Athletes and Protein

Feb 16, 2010

Fitness Handout

As an athlete, you want to make sure you fuel your body in a way that supports performance in your sport—and life. How much and what kind of protein is best?

Natalie Digate Muth, MD, MPH, RD, a graduate of the University of North Carolina School of Medicine, a registered dietitian and an American Council on Exercise master trainer, offers practical tips on how to choose protein sources.

Protein Quality

Several scales are used to evaluate protein quality. However, the most widely used and most accepted method is called the protein digestibility–corrected amino acid score (PDCAAS). The proteins with the highest (i.e., best) PDCAAS scores are whey, casein, egg, milk and soy proteins (Hoffman & Falvo 2004). Beef comes in next, followed by black beans, peanuts and wheat gluten (Hoffman & Falvo 2004). Fruits, vegetables, grains and nuts are incomplete proteins and must be combined over the day to ensure adequate intake of each of the essential amino acids.

Choosing the Right Protein Sources

While no one type of protein is best for everyone, bear these points in mind:

Protein Does Not Exist in a Vacuum. Remember that other macronutrients also come into play. For example, while beef is a fairly good protein source, it is also high in saturated fat and calories. For example, a 6-ounce broiled porterhouse steak contains 38 grams (g) of protein, but it also delivers 44 g of fat, 16 of them saturated—almost three-fourths of the recommended daily intake for saturated fat. The same amount of salmon gives you 34 g of protein and only 18 g of fat, 4 of them saturated (Harvard School of Public Health 2009).
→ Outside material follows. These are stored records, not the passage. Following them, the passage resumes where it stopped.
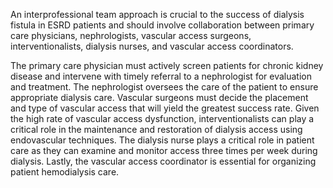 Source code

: An interprofessional team approach is crucial to the success of dialysis fistula in ESRD patients and should involve collaboration between primary care physicians, nephrologists, vascular access surgeons, interventionalists, dialysis nurses, and vascular access coordinators.

The primary care physician must actively screen patients for chronic kidney disease and intervene with timely referral to a nephrologist for evaluation and treatment. The nephrologist oversees the care of the patient to ensure appropriate dialysis care. Vascular surgeons must decide the placement and type of vascular access that will yield the greatest success rate. Given the high rate of vascular access dysfunction, interventionalists can play a critical role in the maintenance and restoration of dialysis access using endovascular techniques. The dialysis nurse plays a critical role in patient care as they can examine and monitor access three times per week during dialysis. Lastly, the vascular access coordinator is essential for organizing patient hemodialysis care. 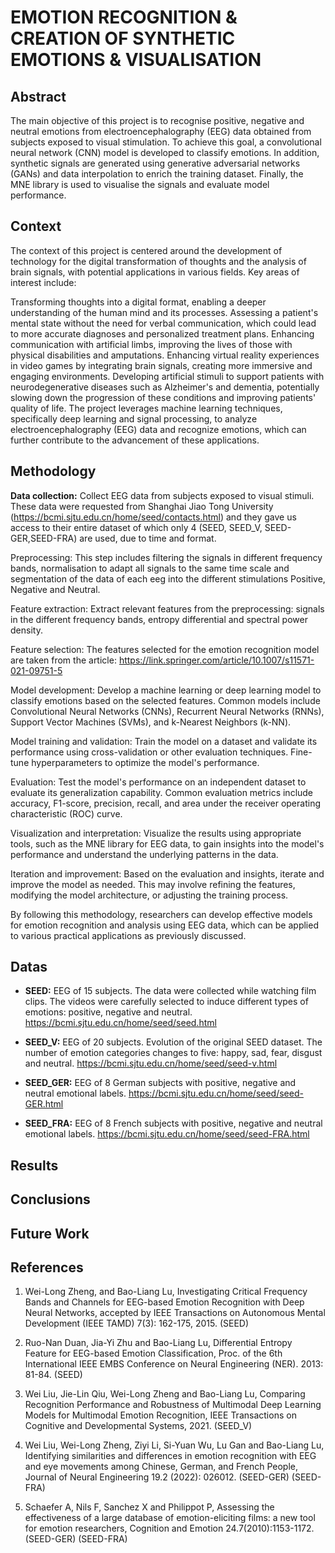 # EMOTION RECOGNITION & CREATION OF SYNTHETIC EMOTIONS & VISUALISATION

## Abstract
The main objective of this project is to recognise positive, negative and neutral emotions from electroencephalography (EEG) data obtained from subjects exposed to visual stimulation. To achieve this goal, a convolutional neural network (CNN) model is developed to classify emotions. In addition, synthetic signals are generated using generative adversarial networks (GANs) and data interpolation to enrich the training dataset. Finally, the MNE library is used to visualise the signals and evaluate model performance.

## Context
The context of this project is centered around the development of technology for the digital transformation of thoughts and the analysis of brain signals, with potential applications in various fields. Key areas of interest include:

Transforming thoughts into a digital format, enabling a deeper understanding of the human mind and its processes.
Assessing a patient's mental state without the need for verbal communication, which could lead to more accurate diagnoses and personalized treatment plans.
Enhancing communication with artificial limbs, improving the lives of those with physical disabilities and amputations.
Enhancing virtual reality experiences in video games by integrating brain signals, creating more immersive and engaging environments.
Developing artificial stimuli to support patients with neurodegenerative diseases such as Alzheimer's and dementia, potentially slowing down the progression of these conditions and improving patients' quality of life.
The project leverages machine learning techniques, specifically deep learning and signal processing, to analyze electroencephalography (EEG) data and recognize emotions, which can further contribute to the advancement of these applications.


## Methodology

**Data collection:** Collect EEG data from subjects exposed to visual stimuli. These data were requested from Shanghai Jiao Tong University (https://bcmi.sjtu.edu.cn/home/seed/contacts.html) and they gave us access to their entire dataset of which only 4 (SEED, SEED_V, SEED-GER,SEED-FRA) are used, due to time and format.

Preprocessing: This step includes filtering the signals in different frequency bands, normalisation to adapt all signals to the same time scale and segmentation of the data of each eeg into the different stimulations Positive, Negative and Neutral.

Feature extraction: Extract relevant features from the preprocessing: signals in the different frequency bands, entropy differential and spectral power density.

Feature selection: The features selected for the emotion recognition model are taken from the article: https://link.springer.com/article/10.1007/s11571-021-09751-5

Model development: Develop a machine learning or deep learning model to classify emotions based on the selected features. Common models include Convolutional Neural Networks (CNNs), Recurrent Neural Networks (RNNs), Support Vector Machines (SVMs), and k-Nearest Neighbors (k-NN).

Model training and validation: Train the model on a dataset and validate its performance using cross-validation or other evaluation techniques. Fine-tune hyperparameters to optimize the model's performance.

Evaluation: Test the model's performance on an independent dataset to evaluate its generalization capability. Common evaluation metrics include accuracy, F1-score, precision, recall, and area under the receiver operating characteristic (ROC) curve.

Visualization and interpretation: Visualize the results using appropriate tools, such as the MNE library for EEG data, to gain insights into the model's performance and understand the underlying patterns in the data.

Iteration and improvement: Based on the evaluation and insights, iterate and improve the model as needed. This may involve refining the features, modifying the model architecture, or adjusting the training process.

By following this methodology, researchers can develop effective models for emotion recognition and analysis using EEG data, which can be applied to various practical applications as previously discussed.

## Datas

- **SEED:** EEG of 15 subjects. The data were collected while watching film clips. The videos were carefully selected to induce different types of emotions: positive, negative and neutral. https://bcmi.sjtu.edu.cn/home/seed/seed.html

- **SEED_V:** EEG of 20 subjects. Evolution of the original SEED dataset. The number of emotion categories changes to five: happy, sad, fear, disgust and neutral. https://bcmi.sjtu.edu.cn/home/seed/seed-v.html

- **SEED_GER:** EEG of 8 German subjects with positive, negative and neutral emotional labels. https://bcmi.sjtu.edu.cn/home/seed/seed-GER.html

- **SEED_FRA:** EEG of 8 French subjects with positive, negative and neutral emotional labels. https://bcmi.sjtu.edu.cn/home/seed/seed-FRA.html


## Results

## Conclusions

## Future Work

## References
1. Wei-Long Zheng, and Bao-Liang Lu, Investigating Critical Frequency Bands and Channels for EEG-based Emotion Recognition with Deep Neural Networks, accepted by IEEE Transactions on Autonomous Mental Development (IEEE TAMD) 7(3): 162-175, 2015. (SEED)

2. Ruo-Nan Duan, Jia-Yi Zhu and Bao-Liang Lu, Differential Entropy Feature for EEG-based Emotion Classification, Proc. of the 6th International IEEE EMBS Conference on Neural Engineering (NER). 2013: 81-84. (SEED)

3. Wei Liu, Jie-Lin Qiu, Wei-Long Zheng and Bao-Liang Lu, Comparing Recognition Performance and Robustness of Multimodal Deep Learning Models for Multimodal Emotion Recognition, IEEE Transactions on Cognitive and Developmental Systems, 2021. (SEED_V)

4. Wei Liu, Wei-Long Zheng, Ziyi Li, Si-Yuan Wu, Lu Gan and Bao-Liang Lu, Identifying similarities and differences in emotion recognition with EEG and eye movements among Chinese, German, and French People, Journal of Neural Engineering 19.2 (2022): 026012. (SEED-GER) (SEED-FRA)

5. Schaefer A, Nils F, Sanchez X and Philippot P, Assessing the effectiveness of a large database of emotion-eliciting films: a new tool for emotion researchers, Cognition and Emotion 24.7(2010):1153-1172. (SEED-GER) (SEED-FRA)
Different Proteins Are Better at Different Times. For example, whey protein is digested rapidly, resulting in a short burst of amino acids into the bloodstream, whereas casein is digested slowly, resulting in a more prolonged release of amino acids (Dangin et al. 2002). If the goal is for amino acids to be available for muscle regeneration immediately following a workout, you should time your protein intake accordingly.

A High-Protein Diet Is Not for Everybody. Individuals with pre-existing illnesses such as kidney disease, osteoporosis, diabetes or liver disease should consult with their physician prior to adopting a high-protein diet (St. Jeor et al. 2001).

References

References

Dangin, M., et al. 2002. Influence of the protein digestion rate on protein turnover in young and elderly subjects. Journal of Nutrition, 132, 3228S–33S.

Harvard School of Public Health. 2009. The Nutrition Source. Protein: Moving closer to center stage. www.hsph.harvard.edu/nutritionsource/what-should-you-eat/protein-full-story/index.html; retrieved Jan. 13, 2009.

Hoffman, J.R., & Falvo, M.J. 2004. Protein: Which Is best? Journal of Sports Science & Medicine, 3, 118–30.

St. Jeor, S.T., et al. 2001. Dietary protein and weight reduction: A statement for healthcare professionals from the nutrition committee of the Council on Nutrition, Physical Activity, and Metabolism of the American Heart Association. Circulation, 104, 1869–74.